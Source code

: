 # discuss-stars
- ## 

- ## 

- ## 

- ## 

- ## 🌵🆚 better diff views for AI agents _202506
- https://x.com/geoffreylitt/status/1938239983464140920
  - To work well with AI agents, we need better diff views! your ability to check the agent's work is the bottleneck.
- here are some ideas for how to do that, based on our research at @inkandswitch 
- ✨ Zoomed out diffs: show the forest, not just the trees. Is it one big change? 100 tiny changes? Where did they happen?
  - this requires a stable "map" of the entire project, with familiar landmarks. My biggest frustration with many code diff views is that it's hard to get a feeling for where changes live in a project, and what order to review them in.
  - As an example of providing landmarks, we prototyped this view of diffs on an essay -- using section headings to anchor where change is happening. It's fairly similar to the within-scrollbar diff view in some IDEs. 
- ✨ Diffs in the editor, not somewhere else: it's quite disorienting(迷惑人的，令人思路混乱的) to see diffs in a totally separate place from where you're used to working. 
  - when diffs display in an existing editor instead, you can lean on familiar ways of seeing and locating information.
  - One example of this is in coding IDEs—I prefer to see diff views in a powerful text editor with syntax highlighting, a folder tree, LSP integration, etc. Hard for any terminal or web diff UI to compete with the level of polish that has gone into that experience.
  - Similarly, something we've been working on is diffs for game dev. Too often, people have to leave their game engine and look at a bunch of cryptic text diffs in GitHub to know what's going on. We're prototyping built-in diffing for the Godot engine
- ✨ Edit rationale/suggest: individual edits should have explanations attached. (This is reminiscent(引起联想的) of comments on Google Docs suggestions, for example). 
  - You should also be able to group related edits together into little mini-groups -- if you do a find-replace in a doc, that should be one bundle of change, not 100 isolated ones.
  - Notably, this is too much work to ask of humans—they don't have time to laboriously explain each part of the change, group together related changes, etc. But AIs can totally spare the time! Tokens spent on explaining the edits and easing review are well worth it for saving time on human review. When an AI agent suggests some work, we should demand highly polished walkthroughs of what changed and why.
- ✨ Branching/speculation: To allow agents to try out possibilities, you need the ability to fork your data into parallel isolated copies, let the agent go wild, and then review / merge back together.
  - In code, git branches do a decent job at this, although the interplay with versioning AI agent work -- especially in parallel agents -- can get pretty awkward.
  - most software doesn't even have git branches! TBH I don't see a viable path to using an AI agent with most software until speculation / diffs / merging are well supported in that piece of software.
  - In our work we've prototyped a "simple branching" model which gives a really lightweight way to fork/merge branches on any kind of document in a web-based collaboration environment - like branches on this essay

■ Task details
Every entry above must be returned word for word.

■ Solution to this problem
Source code

: # discuss-stars
- ## 

- ## 

- ## 

- ## 

- ## 🌵🆚 better diff views for AI agents _202506
- https://x.com/geoffreylitt/status/1938239983464140920
  - To work well with AI agents, we need better diff views! your ability to check the agent's work is the bottleneck.
- here are some ideas for how to do that, based on our research at @inkandswitch 
- ✨ Zoomed out diffs: show the forest, not just the trees. Is it one big change? 100 tiny changes? Where did they happen?
  - this requires a stable "map" of the entire project, with familiar landmarks. My biggest frustration with many code diff views is that it's hard to get a feeling for where changes live in a project, and what order to review them in.
  - As an example of providing landmarks, we prototyped this view of diffs on an essay -- using section headings to anchor where change is happening. It's fairly similar to the within-scrollbar diff view in some IDEs. 
- ✨ Diffs in the editor, not somewhere else: it's quite disorienting(迷惑人的，令人思路混乱的) to see diffs in a totally separate place from where you're used to working. 
  - when diffs display in an existing editor instead, you can lean on familiar ways of seeing and locating information.
  - One example of this is in coding IDEs—I prefer to see diff views in a powerful text editor with syntax highlighting, a folder tree, LSP integration, etc. Hard for any terminal or web diff UI to compete with the level of polish that has gone into that experience.
  - Similarly, something we've been working on is diffs for game dev. Too often, people have to leave their game engine and look at a bunch of cryptic text diffs in GitHub to know what's going on. We're prototyping built-in diffing for the Godot engine
- ✨ Edit rationale/suggest: individual edits should have explanations attached. (This is reminiscent(引起联想的) of comments on Google Docs suggestions, for example). 
  - You should also be able to group related edits together into little mini-groups -- if you do a find-replace in a doc, that should be one bundle of change, not 100 isolated ones.
  - Notably, this is too much work to ask of humans—they don't have time to laboriously explain each part of the change, group together related changes, etc. But AIs can totally spare the time! Tokens spent on explaining the edits and easing review are well worth it for saving time on human review. When an AI agent suggests some work, we should demand highly polished walkthroughs of what changed and why.
- ✨ Branching/speculation: To allow agents to try out possibilities, you need the ability to fork your data into parallel isolated copies, let the agent go wild, and then review / merge back together.
  - In code, git branches do a decent job at this, although the interplay with versioning AI agent work -- especially in parallel agents -- can get pretty awkward.
  - most software doesn't even have git branches! TBH I don't see a viable path to using an AI agent with most software until speculation / diffs / merging are well supported in that piece of software.
  - In our work we've prototyped a "simple branching" model which gives a really lightweight way to fork/merge branches on any kind of document in a web-based collaboration environment - like branches on this essay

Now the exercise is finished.